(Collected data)

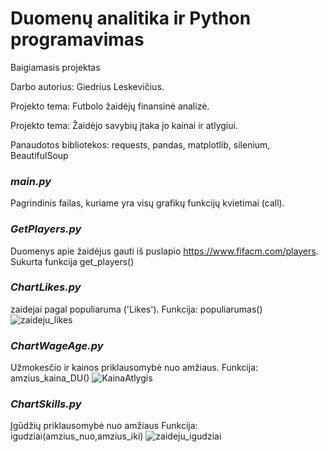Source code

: # Duomenų analitika ir Python programavimas
Baigiamasis projektas 

Darbo autorius: Giedrius Leskevičius.

Projekto tema: Futbolo žaidėjų finansinė analizė.

Projekto tema: Žaidėjo savybių įtaka jo kainai ir atlygiui.

Panaudotos bibliotekos: requests, pandas, matplotlib, silenium, BeautifulSoup

### _main.py_

Pagrindinis failas, kuriame yra visų grafikų funkcijų kvietimai (call).


### _GetPlayers.py_

Duomenys apie žaidėjus gauti iš puslapio https://www.fifacm.com/players.
Sukurta funkcija get_players()


### _ChartLikes.py_

zaidejai pagal populiaruma ('Likes').
Funkcija: populiarumas()
![zaideju_likes](https://github.com/litpost/PythonStudies/assets/19422665/a96aaf29-32e4-4dc7-a7bc-755aaafae024)

### _ChartWageAge.py_

Užmokesčio ir kainos priklausomybė nuo amžiaus.
Funkcija: amzius_kaina_DU()
![KainaAtlygis](https://github.com/litpost/PythonStudies/assets/19422665/effa035d-ba0b-4801-b79c-db7ebe57533a)

### _ChartSkills.py_

Įgūdžių priklausomybė nuo amžiaus
Funkcija: igudziai(amzius_nuo,amzius_iki)
![zaideju_igudziai](https://github.com/litpost/PythonStudies/assets/19422665/259dce14-6aeb-445c-93ad-41fecb0f25a4)





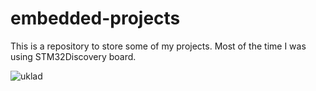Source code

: # embedded-projects
This is a repository to store some of my projects. Most of the time I was using STM32Discovery board.

![uklad](https://github.com/eisbreaker1/embedded-projects/assets/115368545/2ddb57c8-3cb4-43f1-a9e5-32e4d301e83a)

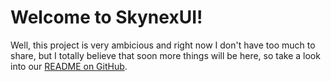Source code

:# Welcome to SkynexUI!

Well, this project is very ambicious and right now I don't have too much to share, but I totally believe that soon more things will be here, so take a look into our [README on GitHub](https://github.com/skynexui/core).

_To do_: The records must come back exactly, with their pictures removed.

_Task output_:
Source code

: # Duomenų analitika ir Python programavimas
Baigiamasis projektas 

Darbo autorius: Giedrius Leskevičius.

Projekto tema: Futbolo žaidėjų finansinė analizė.

Projekto tema: Žaidėjo savybių įtaka jo kainai ir atlygiui.

Panaudotos bibliotekos: requests, pandas, matplotlib, silenium, BeautifulSoup

### _main.py_

Pagrindinis failas, kuriame yra visų grafikų funkcijų kvietimai (call).


### _GetPlayers.py_

Duomenys apie žaidėjus gauti iš puslapio https://www.fifacm.com/players.
Sukurta funkcija get_players()


### _ChartLikes.py_

zaidejai pagal populiaruma ('Likes').
Funkcija: populiarumas()
![zaideju_likes](https://github.com/litpost/PythonStudies/assets/19422665/a96aaf29-32e4-4dc7-a7bc-755aaafae024)

### _ChartWageAge.py_

Užmokesčio ir kainos priklausomybė nuo amžiaus.
Funkcija: amzius_kaina_DU()
![KainaAtlygis](https://github.com/litpost/PythonStudies/assets/19422665/effa035d-ba0b-4801-b79c-db7ebe57533a)

### _ChartSkills.py_

Įgūdžių priklausomybė nuo amžiaus
Funkcija: igudziai(amzius_nuo,amzius_iki)
![zaideju_igudziai](https://github.com/litpost/PythonStudies/assets/19422665/259dce14-6aeb-445c-93ad-41fecb0f25a4)





Source code

: # embedded-projects
This is a repository to store some of my projects. Most of the time I was using STM32Discovery board.

![uklad](https://github.com/eisbreaker1/embedded-projects/assets/115368545/2ddb57c8-3cb4-43f1-a9e5-32e4d301e83a)

Source code

:# Welcome to SkynexUI!

Well, this project is very ambicious and right now I don't have too much to share, but I totally believe that soon more things will be here, so take a look into our [README on GitHub](https://github.com/skynexui/core).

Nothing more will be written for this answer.